_Exercise_
Transcribe the lines from the start of the data below through the line with "### GitHub Actions Integration", word for word and nothing more.

Stored items from a collection
━━━━━━━━
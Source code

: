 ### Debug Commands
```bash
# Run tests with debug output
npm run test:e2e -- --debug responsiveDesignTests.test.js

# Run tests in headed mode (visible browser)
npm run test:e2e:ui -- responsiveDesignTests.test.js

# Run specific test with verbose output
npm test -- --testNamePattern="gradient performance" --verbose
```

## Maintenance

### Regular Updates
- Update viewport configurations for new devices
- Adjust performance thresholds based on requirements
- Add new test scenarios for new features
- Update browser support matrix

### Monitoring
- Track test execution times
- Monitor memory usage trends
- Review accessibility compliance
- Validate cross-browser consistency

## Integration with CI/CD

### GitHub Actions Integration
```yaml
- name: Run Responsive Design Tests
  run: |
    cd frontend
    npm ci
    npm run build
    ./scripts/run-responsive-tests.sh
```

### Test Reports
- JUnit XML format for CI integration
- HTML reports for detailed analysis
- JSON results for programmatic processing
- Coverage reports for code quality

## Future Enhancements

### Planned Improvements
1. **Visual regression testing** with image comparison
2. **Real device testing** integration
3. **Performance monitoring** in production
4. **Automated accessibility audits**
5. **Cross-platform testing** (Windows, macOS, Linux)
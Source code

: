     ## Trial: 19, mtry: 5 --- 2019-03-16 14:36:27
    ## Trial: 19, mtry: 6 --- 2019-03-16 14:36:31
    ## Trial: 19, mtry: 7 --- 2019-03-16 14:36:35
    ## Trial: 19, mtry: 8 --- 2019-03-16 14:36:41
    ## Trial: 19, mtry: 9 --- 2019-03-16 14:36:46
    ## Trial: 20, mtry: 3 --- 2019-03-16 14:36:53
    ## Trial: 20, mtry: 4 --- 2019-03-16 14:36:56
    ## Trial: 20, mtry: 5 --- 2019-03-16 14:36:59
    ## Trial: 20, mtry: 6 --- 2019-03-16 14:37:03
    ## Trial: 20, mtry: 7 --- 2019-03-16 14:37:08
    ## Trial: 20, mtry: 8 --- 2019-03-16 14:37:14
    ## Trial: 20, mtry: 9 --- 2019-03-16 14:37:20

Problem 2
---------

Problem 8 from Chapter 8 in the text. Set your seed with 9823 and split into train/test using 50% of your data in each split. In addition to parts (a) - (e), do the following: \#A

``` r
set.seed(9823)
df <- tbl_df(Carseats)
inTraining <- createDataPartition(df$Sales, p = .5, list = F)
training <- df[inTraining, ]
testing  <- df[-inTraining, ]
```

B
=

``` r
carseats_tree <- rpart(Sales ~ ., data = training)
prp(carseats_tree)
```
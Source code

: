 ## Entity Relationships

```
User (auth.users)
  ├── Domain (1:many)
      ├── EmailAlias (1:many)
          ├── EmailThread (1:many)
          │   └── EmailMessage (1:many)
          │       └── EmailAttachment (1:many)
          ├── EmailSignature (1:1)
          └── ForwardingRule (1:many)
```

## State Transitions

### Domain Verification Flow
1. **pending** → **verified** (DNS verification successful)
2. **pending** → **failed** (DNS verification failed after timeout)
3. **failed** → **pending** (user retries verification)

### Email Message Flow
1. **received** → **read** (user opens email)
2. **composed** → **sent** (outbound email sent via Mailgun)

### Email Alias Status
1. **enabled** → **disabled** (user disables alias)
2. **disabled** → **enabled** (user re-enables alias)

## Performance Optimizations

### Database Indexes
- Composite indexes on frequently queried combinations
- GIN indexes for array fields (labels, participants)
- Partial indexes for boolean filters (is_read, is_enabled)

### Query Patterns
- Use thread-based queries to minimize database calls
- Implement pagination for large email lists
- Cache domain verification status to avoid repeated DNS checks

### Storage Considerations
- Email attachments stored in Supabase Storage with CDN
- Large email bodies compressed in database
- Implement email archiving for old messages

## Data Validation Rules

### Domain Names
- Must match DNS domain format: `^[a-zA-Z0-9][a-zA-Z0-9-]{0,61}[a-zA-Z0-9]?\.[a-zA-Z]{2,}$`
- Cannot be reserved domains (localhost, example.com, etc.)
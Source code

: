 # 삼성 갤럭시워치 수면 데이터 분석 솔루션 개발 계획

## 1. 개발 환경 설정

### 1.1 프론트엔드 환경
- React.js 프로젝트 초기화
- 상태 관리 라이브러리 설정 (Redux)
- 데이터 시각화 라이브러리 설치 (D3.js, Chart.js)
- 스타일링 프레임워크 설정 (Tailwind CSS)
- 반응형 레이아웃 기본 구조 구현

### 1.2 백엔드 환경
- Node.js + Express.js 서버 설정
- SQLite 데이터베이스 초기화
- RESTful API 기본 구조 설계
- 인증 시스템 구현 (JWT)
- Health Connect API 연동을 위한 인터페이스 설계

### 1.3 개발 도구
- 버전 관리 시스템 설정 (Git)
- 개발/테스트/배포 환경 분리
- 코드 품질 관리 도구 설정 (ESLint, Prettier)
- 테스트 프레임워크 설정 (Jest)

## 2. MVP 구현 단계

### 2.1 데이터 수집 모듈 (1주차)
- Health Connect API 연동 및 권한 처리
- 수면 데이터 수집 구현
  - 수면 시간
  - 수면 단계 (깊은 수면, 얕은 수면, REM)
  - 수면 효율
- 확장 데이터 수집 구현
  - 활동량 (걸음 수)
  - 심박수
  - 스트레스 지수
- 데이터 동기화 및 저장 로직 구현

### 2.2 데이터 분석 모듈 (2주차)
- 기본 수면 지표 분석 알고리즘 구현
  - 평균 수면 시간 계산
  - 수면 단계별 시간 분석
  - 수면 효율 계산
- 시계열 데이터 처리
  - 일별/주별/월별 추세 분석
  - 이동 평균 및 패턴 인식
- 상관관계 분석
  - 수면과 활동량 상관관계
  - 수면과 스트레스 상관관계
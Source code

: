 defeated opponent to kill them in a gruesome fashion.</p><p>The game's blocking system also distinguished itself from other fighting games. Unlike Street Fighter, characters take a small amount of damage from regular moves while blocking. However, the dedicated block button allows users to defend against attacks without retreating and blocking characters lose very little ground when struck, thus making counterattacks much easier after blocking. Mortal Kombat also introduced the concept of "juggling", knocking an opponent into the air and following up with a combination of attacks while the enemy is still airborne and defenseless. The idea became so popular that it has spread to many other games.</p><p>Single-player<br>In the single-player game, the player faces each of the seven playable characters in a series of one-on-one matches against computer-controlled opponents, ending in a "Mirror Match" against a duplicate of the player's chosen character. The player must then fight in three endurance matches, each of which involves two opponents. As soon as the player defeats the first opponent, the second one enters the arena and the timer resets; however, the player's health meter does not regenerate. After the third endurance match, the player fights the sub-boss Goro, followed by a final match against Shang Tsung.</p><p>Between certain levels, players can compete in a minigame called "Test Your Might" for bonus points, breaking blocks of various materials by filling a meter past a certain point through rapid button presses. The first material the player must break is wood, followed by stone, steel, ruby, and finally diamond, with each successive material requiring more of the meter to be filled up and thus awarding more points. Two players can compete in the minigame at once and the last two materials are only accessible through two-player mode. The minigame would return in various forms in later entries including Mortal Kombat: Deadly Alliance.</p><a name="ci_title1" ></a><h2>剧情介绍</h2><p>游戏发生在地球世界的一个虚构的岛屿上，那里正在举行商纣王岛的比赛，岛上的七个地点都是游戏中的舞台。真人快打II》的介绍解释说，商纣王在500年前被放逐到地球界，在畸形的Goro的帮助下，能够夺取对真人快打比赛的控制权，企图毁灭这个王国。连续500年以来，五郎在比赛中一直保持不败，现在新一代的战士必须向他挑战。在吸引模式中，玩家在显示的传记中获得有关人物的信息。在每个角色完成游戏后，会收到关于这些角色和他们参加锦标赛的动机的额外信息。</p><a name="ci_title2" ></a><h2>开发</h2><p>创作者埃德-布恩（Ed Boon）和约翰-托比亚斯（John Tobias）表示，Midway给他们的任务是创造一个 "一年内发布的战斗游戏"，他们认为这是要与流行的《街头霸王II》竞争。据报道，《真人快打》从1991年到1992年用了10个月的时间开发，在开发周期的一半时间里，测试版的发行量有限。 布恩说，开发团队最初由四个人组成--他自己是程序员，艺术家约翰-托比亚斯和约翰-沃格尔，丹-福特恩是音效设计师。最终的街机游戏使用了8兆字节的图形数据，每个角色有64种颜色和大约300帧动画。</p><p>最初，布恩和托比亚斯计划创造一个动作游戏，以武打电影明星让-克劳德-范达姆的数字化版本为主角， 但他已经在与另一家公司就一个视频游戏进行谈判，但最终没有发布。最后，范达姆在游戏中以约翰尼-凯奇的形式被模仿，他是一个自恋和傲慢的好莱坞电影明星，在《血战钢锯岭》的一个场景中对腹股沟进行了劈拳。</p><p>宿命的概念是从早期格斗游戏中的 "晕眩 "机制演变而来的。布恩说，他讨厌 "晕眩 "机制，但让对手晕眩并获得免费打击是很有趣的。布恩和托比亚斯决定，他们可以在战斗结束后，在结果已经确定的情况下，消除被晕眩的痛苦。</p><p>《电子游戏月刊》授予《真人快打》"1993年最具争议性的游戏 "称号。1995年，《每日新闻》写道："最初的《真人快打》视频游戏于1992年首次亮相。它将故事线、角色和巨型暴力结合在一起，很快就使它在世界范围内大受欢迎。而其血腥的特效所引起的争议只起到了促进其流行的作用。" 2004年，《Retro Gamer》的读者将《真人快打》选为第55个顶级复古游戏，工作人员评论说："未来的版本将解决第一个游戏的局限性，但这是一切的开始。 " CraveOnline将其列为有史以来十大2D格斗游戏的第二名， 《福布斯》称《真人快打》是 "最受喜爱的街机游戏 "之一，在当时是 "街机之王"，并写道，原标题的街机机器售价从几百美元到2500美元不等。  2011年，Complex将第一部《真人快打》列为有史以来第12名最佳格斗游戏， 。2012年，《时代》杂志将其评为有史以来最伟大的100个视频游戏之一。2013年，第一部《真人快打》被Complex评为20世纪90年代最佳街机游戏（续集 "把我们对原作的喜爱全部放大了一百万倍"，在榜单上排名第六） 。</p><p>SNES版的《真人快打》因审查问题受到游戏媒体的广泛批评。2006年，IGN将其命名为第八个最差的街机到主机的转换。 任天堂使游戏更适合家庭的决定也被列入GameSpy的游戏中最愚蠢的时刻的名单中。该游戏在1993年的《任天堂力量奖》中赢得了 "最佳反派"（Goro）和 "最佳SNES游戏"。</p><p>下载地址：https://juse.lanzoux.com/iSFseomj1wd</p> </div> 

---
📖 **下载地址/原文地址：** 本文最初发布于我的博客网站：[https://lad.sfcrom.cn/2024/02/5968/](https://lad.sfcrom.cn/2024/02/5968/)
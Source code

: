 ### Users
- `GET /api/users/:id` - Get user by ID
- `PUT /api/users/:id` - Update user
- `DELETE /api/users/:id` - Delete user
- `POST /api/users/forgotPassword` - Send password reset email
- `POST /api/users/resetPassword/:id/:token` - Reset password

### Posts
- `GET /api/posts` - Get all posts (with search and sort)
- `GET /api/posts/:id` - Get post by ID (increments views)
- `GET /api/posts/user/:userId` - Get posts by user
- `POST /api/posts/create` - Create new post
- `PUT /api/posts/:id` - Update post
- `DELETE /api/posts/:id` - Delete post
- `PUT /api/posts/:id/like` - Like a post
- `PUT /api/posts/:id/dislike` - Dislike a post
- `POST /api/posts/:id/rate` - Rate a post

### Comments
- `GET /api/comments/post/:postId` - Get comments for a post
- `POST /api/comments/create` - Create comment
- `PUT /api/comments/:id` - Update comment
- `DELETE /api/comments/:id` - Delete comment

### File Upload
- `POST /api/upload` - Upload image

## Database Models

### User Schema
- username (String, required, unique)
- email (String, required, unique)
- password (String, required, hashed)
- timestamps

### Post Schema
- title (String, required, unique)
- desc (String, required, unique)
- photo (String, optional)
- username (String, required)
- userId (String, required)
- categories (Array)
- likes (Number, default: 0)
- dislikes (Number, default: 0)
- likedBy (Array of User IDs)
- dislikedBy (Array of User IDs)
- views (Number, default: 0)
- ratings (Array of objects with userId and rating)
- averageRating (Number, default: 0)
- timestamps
━━━━━━━━
_Output_
Source code

: ### Debug Commands
```bash
# Run tests with debug output
npm run test:e2e -- --debug responsiveDesignTests.test.js

# Run tests in headed mode (visible browser)
npm run test:e2e:ui -- responsiveDesignTests.test.js

# Run specific test with verbose output
npm test -- --testNamePattern="gradient performance" --verbose
```

## Maintenance

### Regular Updates
- Update viewport configurations for new devices
- Adjust performance thresholds based on requirements
- Add new test scenarios for new features
- Update browser support matrix

### Monitoring
- Track test execution times
- Monitor memory usage trends
- Review accessibility compliance
- Validate cross-browser consistency

## Integration with CI/CD

### GitHub Actions Integration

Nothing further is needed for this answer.